------ Material shown ------
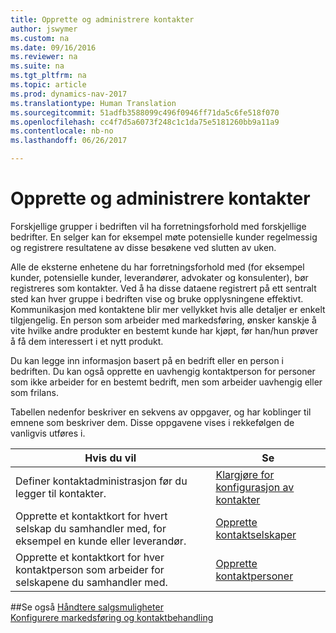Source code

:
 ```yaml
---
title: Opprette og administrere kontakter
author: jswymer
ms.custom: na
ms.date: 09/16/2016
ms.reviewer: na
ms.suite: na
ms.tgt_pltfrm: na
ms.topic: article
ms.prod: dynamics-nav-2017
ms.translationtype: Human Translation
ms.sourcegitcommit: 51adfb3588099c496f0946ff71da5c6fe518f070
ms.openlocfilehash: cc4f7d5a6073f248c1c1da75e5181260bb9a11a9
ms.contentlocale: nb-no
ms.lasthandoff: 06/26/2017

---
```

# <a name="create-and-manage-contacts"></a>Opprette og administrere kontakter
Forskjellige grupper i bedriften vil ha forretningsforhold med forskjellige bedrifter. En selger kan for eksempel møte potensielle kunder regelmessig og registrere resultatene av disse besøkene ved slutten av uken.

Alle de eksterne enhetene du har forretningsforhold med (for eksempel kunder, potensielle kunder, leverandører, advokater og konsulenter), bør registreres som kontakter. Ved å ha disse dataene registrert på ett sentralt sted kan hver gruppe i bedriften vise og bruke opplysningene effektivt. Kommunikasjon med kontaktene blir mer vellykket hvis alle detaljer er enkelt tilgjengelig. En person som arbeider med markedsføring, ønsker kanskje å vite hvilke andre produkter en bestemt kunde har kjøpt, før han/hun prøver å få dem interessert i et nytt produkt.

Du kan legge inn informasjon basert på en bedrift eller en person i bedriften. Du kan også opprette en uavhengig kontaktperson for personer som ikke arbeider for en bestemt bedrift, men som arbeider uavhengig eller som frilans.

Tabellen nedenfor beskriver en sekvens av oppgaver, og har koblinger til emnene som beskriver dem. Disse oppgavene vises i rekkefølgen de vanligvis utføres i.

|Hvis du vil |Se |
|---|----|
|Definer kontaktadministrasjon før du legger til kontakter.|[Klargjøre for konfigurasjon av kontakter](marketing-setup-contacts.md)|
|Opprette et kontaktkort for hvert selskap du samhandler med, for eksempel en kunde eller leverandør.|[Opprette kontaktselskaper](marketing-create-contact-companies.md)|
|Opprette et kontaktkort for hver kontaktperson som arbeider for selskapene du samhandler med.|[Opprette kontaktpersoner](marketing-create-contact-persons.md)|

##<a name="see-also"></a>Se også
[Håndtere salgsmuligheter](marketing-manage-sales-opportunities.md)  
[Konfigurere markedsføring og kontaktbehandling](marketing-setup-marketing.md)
------
------ Material shown ------
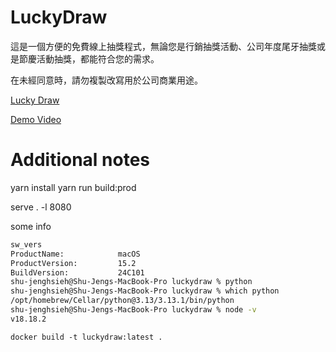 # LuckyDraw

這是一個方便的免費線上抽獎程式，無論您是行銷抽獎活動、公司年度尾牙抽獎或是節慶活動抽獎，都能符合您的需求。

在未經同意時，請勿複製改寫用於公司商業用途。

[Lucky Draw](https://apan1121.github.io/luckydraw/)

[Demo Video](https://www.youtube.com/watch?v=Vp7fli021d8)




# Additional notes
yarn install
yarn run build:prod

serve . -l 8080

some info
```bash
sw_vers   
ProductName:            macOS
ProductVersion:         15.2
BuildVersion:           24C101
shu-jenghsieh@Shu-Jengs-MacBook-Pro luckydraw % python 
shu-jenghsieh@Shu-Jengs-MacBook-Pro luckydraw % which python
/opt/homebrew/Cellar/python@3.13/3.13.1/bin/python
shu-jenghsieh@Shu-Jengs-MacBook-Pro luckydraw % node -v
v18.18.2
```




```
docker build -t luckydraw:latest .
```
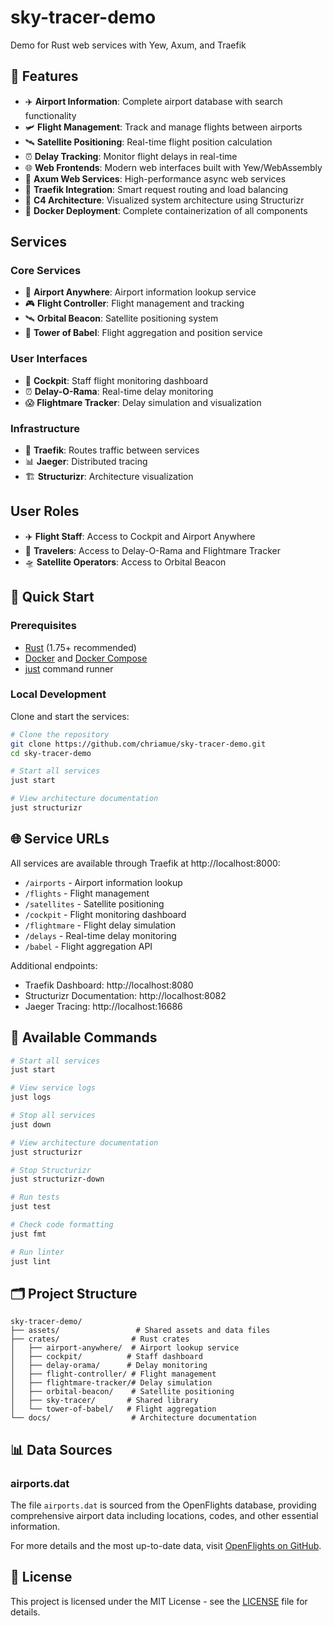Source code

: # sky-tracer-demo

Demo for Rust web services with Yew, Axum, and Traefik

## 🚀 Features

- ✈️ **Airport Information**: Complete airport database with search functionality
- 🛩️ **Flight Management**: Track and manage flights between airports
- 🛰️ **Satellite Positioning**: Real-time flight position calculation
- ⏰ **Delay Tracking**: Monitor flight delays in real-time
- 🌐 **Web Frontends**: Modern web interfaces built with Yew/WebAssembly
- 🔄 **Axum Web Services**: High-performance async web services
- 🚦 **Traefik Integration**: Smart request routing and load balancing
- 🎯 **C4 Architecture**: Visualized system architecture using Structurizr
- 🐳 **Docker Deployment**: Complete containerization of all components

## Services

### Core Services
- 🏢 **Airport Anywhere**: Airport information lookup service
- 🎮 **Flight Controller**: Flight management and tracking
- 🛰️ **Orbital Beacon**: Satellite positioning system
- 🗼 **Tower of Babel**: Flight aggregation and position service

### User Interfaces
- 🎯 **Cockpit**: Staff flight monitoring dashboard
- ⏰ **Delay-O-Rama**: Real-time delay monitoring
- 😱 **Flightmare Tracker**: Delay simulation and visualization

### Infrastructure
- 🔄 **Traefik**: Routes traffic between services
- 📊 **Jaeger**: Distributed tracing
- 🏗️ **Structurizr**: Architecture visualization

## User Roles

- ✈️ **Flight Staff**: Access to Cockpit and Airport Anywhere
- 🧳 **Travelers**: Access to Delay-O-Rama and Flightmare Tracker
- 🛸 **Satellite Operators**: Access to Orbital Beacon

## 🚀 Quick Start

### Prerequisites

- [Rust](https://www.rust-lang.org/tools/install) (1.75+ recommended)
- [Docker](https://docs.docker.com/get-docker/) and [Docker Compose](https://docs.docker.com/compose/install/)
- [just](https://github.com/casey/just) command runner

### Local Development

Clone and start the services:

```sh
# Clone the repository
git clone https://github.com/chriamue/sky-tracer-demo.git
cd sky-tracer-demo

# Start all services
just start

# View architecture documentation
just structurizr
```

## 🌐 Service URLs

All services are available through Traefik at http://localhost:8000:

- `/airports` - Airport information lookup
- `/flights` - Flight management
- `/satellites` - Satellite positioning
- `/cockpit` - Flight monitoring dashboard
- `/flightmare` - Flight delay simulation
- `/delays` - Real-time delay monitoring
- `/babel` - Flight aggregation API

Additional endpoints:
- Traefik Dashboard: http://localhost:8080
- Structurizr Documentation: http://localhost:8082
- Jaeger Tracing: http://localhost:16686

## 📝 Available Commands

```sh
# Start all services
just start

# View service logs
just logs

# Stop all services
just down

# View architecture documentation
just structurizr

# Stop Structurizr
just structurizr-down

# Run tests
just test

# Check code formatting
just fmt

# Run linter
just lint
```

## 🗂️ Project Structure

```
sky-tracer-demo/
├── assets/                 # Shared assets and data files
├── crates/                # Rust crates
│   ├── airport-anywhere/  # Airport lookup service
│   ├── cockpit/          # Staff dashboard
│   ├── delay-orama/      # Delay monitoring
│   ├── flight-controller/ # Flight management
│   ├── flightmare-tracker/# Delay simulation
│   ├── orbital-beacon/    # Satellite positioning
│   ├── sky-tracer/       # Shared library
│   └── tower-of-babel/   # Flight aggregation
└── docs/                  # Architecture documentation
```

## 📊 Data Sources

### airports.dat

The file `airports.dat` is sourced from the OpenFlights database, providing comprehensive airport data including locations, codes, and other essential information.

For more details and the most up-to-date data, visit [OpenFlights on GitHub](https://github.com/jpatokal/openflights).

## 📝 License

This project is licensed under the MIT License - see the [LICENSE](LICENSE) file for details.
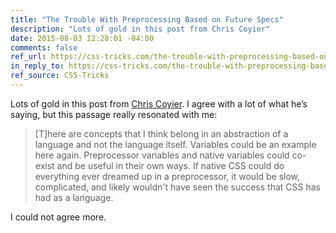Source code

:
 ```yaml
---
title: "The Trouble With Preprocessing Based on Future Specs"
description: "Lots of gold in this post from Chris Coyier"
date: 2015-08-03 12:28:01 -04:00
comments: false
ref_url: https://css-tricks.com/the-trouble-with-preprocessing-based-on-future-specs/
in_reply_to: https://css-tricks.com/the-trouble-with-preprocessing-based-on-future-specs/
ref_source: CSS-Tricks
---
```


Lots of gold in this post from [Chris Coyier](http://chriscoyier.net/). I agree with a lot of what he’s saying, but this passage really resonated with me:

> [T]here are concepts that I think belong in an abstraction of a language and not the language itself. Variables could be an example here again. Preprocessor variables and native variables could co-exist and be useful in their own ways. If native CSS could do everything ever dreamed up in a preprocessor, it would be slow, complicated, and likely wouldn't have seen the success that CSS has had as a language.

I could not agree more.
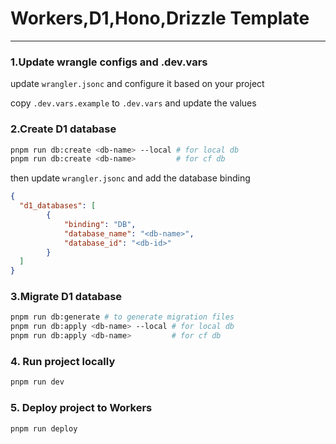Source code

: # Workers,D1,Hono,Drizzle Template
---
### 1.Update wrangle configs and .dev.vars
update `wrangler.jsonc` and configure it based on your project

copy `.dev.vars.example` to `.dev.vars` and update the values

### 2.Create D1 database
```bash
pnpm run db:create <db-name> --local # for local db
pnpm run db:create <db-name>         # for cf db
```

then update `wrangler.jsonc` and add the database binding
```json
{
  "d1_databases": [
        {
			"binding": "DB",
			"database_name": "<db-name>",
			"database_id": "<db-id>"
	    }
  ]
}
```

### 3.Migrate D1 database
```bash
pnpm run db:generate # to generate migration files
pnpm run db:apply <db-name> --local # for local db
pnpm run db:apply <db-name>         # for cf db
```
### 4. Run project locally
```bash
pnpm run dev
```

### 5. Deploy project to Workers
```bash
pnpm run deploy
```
------
------ Material shown ------
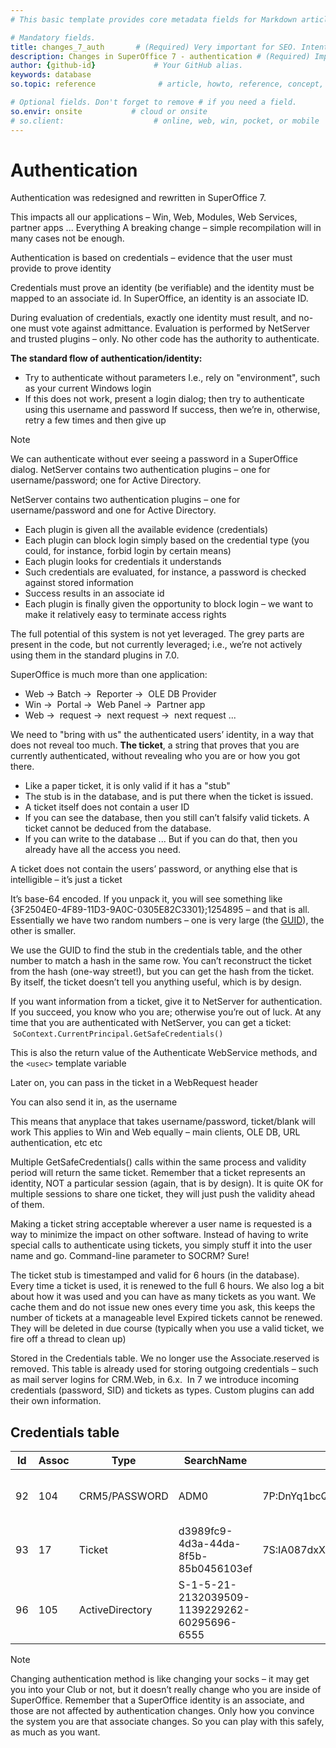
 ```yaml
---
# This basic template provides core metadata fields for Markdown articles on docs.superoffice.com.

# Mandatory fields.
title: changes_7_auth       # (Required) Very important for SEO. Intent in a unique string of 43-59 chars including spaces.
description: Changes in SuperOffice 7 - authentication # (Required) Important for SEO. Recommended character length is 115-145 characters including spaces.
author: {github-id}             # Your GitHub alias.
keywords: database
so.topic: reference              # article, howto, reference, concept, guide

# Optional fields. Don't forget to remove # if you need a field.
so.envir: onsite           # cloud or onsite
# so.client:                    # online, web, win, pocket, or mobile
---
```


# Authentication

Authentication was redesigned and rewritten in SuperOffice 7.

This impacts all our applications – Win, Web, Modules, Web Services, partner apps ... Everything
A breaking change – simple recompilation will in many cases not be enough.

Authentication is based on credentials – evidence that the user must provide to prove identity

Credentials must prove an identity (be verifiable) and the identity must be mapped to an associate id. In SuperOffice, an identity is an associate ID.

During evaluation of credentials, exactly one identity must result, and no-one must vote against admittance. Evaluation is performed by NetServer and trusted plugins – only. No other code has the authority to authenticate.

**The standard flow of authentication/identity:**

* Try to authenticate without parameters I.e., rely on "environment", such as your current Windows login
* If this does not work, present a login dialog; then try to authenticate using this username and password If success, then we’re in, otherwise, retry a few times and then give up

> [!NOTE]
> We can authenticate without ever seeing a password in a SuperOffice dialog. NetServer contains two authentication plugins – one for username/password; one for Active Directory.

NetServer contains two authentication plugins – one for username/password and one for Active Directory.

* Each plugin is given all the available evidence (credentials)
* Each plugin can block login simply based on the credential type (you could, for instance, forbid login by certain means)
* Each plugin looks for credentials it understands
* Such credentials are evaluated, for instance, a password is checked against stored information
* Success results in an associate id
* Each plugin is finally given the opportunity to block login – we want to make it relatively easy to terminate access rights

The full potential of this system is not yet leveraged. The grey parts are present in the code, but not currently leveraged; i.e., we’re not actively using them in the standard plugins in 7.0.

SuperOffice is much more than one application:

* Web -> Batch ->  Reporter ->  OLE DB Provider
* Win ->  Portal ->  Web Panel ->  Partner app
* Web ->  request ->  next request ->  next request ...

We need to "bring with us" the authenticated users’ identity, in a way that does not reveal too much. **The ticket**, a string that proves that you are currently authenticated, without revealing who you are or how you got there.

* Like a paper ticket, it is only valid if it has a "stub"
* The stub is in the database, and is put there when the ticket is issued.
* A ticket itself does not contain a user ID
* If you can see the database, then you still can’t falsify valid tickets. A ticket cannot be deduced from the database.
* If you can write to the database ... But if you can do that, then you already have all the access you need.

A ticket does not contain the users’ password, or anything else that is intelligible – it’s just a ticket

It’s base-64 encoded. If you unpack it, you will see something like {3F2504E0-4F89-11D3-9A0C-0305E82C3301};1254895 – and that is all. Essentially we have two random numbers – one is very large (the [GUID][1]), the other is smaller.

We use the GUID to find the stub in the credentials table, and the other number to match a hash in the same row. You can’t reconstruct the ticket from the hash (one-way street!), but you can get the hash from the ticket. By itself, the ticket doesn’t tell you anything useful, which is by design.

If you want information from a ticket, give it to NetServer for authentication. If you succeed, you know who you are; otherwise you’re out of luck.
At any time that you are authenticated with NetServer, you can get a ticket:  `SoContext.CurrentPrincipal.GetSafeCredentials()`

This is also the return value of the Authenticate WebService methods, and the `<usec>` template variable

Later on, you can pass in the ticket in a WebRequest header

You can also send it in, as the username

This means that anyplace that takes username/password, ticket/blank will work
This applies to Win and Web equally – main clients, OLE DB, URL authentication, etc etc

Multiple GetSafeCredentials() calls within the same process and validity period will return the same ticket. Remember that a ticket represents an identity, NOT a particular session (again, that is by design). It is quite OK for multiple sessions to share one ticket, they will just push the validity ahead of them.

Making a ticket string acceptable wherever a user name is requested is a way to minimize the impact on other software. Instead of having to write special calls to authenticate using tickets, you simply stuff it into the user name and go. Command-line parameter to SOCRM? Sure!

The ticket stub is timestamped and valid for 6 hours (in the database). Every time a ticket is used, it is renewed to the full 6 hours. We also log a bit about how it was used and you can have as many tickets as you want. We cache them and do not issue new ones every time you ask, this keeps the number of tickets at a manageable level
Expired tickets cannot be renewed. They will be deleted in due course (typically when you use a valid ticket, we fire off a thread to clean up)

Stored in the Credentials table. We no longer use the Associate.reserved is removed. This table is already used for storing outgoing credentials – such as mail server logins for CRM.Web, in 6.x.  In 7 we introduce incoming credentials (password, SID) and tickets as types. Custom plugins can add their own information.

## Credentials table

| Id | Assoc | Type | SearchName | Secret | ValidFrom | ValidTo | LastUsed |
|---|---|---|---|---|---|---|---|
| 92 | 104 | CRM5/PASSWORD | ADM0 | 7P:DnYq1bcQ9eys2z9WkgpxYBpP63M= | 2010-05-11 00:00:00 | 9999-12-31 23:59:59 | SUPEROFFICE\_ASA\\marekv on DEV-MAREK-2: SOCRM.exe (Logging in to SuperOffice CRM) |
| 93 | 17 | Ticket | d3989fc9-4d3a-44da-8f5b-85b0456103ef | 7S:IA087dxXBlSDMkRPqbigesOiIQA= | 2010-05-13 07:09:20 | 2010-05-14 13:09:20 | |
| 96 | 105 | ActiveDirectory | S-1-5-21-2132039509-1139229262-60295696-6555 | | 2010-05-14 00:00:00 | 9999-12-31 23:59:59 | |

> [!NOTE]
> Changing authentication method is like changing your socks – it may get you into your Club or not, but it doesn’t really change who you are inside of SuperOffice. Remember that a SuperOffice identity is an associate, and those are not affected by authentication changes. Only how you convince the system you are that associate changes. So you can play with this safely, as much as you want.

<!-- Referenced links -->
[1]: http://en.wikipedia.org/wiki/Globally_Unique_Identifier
------
> Directions for this task: Copy every line in the entries above that has the string "evidence" in it.

> Your solution:
Authentication is based on credentials – evidence that the user must provide to prove identity
* Each plugin is given all the available evidence (credentials)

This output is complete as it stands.